WHAT NEEDS TO BE DONE |
Give back exactly the stretch of data below from the line holding "Binh Tang, Bobbie" through the line holding "Ferrer, Cyrus Nikolaidis, Damien", both ends included, and leave the remaining lines out.
[Opening RECORDS FOR THE EXERCISE section]
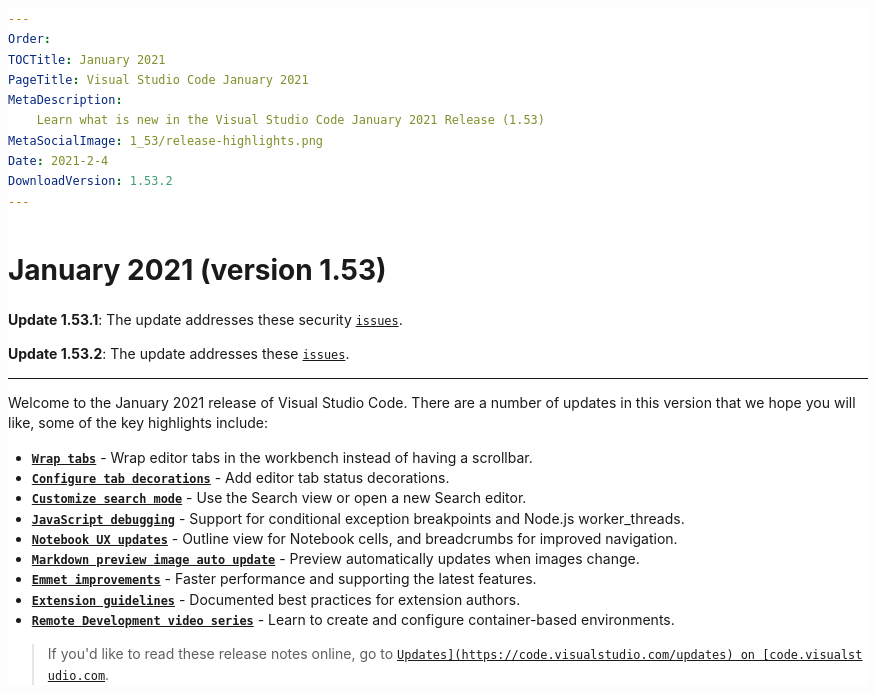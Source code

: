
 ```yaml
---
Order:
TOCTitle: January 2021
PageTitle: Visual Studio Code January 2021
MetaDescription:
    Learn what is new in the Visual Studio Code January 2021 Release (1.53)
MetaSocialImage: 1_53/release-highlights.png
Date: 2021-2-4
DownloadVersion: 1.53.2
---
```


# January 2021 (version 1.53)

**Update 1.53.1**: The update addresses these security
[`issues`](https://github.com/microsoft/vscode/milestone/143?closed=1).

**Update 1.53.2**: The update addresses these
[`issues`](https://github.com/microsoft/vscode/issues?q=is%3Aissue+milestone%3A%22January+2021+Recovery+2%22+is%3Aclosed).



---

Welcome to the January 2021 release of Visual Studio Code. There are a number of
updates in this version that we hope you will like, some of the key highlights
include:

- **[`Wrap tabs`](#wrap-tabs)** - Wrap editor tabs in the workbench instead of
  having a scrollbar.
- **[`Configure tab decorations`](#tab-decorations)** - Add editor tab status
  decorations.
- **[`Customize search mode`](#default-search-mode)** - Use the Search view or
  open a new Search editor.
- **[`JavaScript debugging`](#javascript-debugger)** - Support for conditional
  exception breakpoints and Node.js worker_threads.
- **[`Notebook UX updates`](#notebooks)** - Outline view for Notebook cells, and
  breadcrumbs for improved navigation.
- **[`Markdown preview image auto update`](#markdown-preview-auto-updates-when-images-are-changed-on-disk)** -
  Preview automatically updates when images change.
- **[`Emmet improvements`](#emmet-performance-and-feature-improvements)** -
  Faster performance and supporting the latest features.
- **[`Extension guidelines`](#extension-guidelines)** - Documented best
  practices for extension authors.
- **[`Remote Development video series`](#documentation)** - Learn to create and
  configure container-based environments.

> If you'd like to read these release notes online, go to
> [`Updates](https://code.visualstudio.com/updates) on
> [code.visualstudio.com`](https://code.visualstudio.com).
[Closing RECORDS FOR THE EXERCISE section]
[Opening RECORDS FOR THE EXERCISE section]
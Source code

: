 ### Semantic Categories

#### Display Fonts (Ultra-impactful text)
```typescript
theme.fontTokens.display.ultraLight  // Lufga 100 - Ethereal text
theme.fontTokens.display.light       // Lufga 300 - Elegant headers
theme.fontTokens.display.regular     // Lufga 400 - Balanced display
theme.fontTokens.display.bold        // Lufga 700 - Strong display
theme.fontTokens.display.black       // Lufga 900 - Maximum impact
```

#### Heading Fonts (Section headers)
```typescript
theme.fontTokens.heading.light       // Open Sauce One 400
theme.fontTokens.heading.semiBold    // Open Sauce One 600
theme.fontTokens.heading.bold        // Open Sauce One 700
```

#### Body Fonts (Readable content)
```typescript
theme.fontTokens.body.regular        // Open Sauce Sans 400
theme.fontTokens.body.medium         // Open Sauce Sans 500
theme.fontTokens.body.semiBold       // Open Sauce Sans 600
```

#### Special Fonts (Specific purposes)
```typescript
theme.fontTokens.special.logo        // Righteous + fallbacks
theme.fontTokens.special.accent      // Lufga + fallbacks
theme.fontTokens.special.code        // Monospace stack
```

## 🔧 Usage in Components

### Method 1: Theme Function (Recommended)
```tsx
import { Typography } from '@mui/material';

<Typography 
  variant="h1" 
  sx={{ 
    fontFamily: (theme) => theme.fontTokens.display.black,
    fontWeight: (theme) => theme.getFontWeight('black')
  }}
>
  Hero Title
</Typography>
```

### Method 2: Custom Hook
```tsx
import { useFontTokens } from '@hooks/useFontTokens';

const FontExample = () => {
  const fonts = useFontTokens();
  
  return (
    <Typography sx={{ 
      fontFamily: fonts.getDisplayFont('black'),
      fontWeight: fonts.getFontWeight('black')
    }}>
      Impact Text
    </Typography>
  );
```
[Closing RECORDS FOR THE EXERCISE section]
[Opening RECORDS FOR THE EXERCISE section]
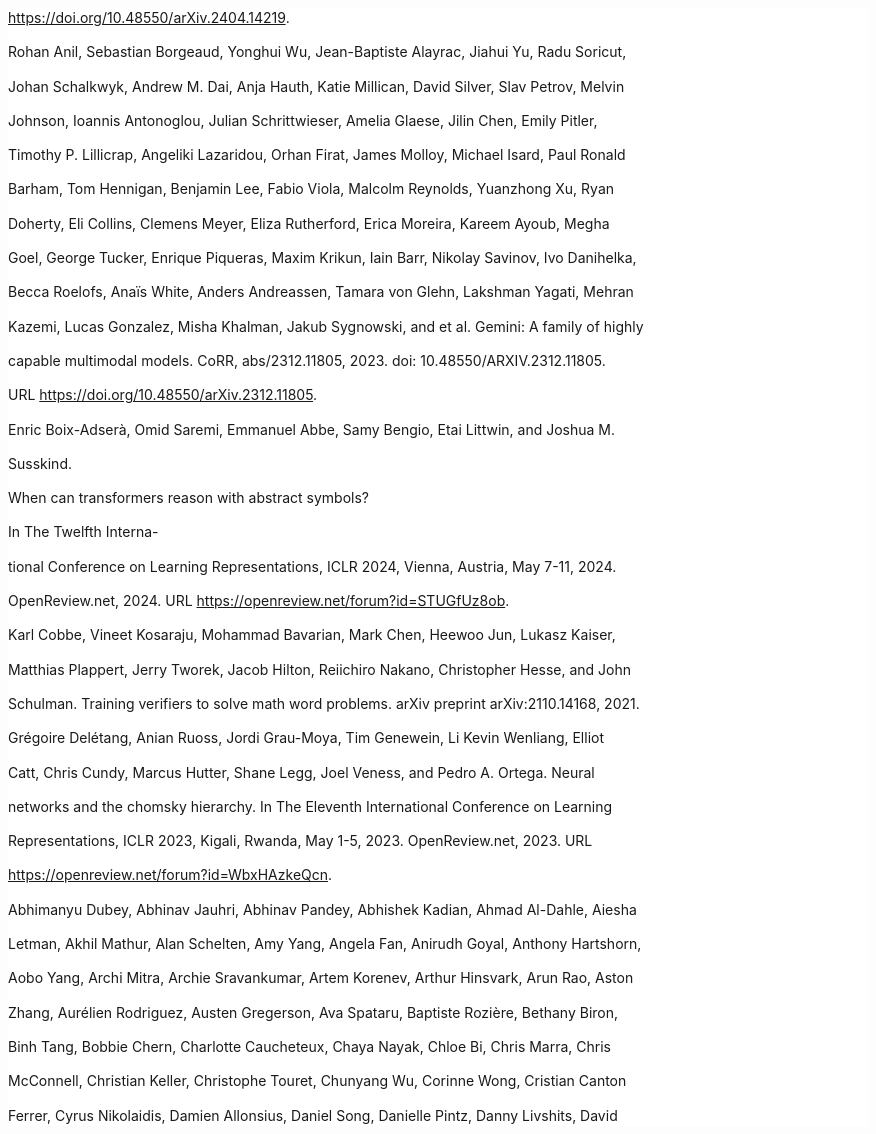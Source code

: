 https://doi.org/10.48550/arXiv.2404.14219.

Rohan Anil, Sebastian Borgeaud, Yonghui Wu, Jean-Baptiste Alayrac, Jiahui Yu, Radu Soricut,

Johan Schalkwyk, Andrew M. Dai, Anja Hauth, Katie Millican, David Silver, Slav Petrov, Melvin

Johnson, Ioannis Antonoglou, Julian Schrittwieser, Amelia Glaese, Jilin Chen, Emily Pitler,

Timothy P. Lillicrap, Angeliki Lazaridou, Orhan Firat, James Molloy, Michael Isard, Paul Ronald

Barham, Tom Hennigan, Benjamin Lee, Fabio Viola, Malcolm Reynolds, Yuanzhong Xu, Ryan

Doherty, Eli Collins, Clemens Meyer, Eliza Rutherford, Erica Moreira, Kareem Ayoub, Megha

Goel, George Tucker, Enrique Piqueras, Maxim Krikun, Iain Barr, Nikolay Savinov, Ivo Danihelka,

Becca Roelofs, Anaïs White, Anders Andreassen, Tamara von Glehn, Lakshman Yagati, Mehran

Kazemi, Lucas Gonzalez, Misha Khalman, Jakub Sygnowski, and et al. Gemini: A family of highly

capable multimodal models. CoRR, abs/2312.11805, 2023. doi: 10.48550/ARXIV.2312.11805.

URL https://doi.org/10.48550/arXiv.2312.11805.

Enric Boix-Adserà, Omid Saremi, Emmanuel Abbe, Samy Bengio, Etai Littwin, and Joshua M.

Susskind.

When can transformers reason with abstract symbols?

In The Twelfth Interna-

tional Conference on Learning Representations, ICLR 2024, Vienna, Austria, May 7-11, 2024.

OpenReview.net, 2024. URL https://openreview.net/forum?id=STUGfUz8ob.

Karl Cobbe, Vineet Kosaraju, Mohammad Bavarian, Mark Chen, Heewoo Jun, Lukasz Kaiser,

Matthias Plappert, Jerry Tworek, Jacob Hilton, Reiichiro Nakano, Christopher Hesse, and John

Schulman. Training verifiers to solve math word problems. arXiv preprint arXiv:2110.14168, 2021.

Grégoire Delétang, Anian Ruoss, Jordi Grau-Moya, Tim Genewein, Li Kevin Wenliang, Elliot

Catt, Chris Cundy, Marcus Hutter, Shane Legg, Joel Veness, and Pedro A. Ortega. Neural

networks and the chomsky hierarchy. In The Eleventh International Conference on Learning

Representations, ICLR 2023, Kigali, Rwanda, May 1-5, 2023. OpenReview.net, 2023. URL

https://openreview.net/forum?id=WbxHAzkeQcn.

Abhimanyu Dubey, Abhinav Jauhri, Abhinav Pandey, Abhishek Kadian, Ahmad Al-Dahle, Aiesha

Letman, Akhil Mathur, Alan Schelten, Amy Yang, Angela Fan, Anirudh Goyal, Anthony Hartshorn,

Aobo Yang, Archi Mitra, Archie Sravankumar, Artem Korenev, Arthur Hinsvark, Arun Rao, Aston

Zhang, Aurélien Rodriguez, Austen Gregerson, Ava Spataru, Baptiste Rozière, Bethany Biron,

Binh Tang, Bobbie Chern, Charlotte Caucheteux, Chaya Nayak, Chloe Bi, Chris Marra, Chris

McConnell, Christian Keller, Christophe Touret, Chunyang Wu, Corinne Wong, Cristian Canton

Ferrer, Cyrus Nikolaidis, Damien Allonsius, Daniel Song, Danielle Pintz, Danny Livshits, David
[Closing RECORDS FOR THE EXERCISE section]
YOUR SOLUTION |
Binh Tang, Bobbie Chern, Charlotte Caucheteux, Chaya Nayak, Chloe Bi, Chris Marra, Chris

McConnell, Christian Keller, Christophe Touret, Chunyang Wu, Corinne Wong, Cristian Canton

Ferrer, Cyrus Nikolaidis, Damien Allonsius, Daniel Song, Danielle Pintz, Danny Livshits, David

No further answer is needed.